How to complete this task:
Locate the line containing "btree (t_events_pkey) |" in the material below; repeat it and every line after it, exactly as written.

Data for processing:
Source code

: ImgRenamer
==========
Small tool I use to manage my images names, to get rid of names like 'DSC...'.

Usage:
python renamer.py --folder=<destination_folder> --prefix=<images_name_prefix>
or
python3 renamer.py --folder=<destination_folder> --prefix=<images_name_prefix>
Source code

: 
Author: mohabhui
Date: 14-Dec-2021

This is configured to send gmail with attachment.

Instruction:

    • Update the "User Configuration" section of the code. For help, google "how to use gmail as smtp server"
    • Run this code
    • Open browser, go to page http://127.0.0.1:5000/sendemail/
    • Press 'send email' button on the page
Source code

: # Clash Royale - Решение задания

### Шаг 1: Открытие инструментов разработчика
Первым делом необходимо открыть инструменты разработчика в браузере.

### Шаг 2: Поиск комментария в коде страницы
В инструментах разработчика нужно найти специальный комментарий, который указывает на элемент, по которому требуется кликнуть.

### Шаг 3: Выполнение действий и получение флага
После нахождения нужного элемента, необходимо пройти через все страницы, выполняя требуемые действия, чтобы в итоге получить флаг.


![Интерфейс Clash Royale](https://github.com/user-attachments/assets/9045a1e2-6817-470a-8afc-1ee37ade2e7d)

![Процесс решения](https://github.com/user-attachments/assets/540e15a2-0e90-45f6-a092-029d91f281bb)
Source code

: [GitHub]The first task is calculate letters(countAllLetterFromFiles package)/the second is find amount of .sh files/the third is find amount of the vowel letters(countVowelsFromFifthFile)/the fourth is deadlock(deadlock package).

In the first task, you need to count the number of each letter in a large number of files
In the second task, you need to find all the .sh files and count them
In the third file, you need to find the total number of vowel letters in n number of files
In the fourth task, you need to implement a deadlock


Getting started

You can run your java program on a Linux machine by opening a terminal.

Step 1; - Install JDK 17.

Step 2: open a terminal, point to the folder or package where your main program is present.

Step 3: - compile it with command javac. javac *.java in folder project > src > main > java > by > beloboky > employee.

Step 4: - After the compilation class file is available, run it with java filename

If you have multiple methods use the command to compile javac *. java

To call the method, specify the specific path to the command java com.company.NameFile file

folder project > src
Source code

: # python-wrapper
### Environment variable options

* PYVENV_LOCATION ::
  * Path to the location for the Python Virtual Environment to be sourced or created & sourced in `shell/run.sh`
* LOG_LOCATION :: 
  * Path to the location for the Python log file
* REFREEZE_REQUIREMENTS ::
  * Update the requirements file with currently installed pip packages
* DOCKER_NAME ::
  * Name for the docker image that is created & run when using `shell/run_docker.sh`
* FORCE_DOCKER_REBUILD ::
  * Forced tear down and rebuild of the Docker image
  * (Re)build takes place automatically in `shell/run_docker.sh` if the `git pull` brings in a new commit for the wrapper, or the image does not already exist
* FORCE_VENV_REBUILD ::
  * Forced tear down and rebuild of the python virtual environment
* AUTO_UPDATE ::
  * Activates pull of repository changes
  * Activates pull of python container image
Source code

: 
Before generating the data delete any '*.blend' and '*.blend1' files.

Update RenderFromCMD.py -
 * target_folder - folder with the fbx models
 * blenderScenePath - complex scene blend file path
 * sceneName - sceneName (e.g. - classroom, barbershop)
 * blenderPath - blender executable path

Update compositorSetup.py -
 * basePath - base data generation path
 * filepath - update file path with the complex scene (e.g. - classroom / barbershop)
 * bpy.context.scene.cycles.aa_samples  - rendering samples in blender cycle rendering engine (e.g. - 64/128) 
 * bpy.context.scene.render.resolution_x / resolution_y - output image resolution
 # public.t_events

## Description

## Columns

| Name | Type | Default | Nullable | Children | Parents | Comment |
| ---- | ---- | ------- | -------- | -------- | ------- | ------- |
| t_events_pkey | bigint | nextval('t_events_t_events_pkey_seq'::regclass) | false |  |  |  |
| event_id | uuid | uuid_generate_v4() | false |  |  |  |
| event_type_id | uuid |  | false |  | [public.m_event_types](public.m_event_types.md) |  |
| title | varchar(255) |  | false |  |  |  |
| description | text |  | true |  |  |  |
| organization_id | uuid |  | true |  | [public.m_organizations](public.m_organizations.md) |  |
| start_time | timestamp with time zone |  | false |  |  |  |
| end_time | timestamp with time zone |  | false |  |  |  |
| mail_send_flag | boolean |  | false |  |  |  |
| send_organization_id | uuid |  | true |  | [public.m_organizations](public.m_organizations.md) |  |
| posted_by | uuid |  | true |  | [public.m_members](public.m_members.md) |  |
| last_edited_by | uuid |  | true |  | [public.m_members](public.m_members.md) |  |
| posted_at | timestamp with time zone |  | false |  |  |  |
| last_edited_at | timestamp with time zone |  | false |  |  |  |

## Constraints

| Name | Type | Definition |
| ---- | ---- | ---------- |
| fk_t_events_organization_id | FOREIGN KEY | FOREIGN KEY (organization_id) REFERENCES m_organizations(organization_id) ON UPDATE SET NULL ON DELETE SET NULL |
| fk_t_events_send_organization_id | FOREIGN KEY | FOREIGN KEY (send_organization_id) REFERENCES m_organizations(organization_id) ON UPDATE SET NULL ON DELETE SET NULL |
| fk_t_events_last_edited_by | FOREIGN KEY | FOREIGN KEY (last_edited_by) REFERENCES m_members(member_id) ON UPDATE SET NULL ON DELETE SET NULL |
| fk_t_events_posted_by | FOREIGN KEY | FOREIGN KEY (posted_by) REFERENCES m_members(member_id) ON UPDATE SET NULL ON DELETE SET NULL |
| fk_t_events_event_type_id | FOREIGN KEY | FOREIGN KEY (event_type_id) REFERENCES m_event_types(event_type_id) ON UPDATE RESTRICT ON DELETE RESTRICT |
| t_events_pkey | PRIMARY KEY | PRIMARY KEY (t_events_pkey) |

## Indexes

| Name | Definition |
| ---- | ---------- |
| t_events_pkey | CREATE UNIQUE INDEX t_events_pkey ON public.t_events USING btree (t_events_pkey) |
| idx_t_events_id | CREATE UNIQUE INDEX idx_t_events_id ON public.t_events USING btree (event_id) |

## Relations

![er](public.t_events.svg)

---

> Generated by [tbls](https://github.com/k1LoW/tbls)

Result of this exercise:
| t_events_pkey | CREATE UNIQUE INDEX t_events_pkey ON public.t_events USING btree (t_events_pkey) |
| idx_t_events_id | CREATE UNIQUE INDEX idx_t_events_id ON public.t_events USING btree (event_id) |

## Relations

![er](public.t_events.svg)

---

> Generated by [tbls](https://github.com/k1LoW/tbls)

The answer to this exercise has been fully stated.